* **TASK PROMPT**
Each line of the data below that carries the word "Increment" needs to be copied.
MATERIAL TO PROCESS Block Start
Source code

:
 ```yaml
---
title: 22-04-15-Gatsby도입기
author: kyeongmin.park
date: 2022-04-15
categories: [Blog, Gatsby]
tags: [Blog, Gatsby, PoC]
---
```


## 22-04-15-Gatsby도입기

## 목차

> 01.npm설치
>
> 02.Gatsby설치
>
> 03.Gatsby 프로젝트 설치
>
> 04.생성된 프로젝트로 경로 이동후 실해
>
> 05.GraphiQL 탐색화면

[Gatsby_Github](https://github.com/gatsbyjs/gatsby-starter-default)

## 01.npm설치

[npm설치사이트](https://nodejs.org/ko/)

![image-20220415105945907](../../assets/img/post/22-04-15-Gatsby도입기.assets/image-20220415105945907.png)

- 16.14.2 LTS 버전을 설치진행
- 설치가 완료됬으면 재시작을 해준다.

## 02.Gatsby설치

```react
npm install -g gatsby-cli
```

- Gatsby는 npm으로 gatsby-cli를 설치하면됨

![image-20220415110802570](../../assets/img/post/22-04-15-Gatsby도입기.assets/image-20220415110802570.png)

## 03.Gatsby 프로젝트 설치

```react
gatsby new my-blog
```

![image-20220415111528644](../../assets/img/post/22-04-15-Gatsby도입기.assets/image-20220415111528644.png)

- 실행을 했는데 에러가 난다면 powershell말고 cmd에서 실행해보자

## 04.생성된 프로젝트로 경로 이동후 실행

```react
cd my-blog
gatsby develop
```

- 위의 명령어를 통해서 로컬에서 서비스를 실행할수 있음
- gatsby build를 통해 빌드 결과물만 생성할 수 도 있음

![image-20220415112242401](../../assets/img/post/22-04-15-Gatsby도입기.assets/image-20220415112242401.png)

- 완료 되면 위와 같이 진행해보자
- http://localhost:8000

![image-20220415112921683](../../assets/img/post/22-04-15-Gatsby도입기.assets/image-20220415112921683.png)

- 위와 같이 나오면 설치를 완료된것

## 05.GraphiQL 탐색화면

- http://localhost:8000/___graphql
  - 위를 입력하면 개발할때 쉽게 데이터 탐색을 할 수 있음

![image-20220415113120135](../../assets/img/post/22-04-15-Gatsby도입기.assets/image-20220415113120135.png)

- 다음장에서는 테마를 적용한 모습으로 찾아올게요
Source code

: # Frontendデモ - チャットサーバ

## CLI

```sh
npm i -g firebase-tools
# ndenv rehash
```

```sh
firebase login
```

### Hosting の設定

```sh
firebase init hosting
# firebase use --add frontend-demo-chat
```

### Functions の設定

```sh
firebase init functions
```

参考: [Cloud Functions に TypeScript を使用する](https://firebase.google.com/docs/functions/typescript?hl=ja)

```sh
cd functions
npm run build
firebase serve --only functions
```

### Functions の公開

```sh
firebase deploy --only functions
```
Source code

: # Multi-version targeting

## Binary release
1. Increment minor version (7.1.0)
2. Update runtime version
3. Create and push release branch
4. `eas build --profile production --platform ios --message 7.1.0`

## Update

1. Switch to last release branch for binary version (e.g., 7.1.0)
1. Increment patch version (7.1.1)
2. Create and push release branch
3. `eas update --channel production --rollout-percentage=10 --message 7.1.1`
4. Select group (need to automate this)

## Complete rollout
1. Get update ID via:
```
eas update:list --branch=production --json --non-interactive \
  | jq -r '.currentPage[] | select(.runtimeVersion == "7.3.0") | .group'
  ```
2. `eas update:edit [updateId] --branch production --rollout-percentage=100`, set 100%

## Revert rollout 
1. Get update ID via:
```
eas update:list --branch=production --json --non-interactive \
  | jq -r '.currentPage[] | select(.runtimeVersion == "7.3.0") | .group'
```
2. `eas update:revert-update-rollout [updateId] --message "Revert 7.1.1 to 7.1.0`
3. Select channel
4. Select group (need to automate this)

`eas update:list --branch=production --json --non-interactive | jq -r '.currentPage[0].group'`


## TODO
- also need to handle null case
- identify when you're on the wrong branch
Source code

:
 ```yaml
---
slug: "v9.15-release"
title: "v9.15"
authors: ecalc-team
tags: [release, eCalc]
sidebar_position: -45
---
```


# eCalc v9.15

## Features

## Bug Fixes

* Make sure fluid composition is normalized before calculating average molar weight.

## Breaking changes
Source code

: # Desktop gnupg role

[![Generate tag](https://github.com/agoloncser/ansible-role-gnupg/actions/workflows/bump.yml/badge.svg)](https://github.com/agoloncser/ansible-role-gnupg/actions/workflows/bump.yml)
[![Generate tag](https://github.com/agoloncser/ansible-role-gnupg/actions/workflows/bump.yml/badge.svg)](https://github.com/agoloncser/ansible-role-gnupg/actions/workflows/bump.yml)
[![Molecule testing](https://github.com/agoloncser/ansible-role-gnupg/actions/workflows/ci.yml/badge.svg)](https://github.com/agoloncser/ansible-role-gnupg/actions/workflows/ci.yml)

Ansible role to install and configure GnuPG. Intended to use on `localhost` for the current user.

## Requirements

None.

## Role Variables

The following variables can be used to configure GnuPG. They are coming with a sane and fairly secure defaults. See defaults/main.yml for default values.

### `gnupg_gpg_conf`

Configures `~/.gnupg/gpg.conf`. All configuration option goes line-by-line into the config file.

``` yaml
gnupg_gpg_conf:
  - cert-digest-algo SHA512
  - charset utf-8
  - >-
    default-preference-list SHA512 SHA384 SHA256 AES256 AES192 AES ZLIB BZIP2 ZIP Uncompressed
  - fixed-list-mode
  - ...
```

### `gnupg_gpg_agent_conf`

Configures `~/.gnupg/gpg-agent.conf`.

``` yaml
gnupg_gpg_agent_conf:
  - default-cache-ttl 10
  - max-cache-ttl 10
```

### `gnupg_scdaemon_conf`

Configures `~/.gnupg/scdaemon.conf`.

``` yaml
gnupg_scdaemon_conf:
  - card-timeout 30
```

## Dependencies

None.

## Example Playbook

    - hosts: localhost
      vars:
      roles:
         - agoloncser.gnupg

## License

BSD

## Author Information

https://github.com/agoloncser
MATERIAL TO PROCESS Block End
* **YOUR RESPONSE**
1. Increment minor version (7.1.0)
1. Increment patch version (7.1.1)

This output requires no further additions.